You are asked to filter the data below and copy every line holding "images".

(Extracted data entries)
◆ ◆ ◆ ◆ ◆
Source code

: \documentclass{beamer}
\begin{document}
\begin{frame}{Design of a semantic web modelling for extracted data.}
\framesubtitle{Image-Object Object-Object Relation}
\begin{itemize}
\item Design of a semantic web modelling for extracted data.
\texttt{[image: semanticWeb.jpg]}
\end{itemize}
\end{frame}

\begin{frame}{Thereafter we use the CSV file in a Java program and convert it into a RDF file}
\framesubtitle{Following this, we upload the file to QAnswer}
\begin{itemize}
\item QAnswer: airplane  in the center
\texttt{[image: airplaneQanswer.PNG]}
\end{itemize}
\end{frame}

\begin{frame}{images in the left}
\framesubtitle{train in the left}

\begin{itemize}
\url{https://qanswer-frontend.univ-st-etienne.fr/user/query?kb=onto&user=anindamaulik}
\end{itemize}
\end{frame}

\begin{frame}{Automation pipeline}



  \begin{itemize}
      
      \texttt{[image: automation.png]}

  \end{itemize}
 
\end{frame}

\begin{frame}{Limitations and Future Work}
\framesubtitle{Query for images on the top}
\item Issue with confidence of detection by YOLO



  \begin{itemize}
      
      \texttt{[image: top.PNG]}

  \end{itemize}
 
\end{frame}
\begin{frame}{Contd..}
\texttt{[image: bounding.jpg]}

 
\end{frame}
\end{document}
◆ ◆ ◆ ◆ ◆
(YOUR SOLUTION)
\begin{frame}{images in the left}
\framesubtitle{Query for images on the top}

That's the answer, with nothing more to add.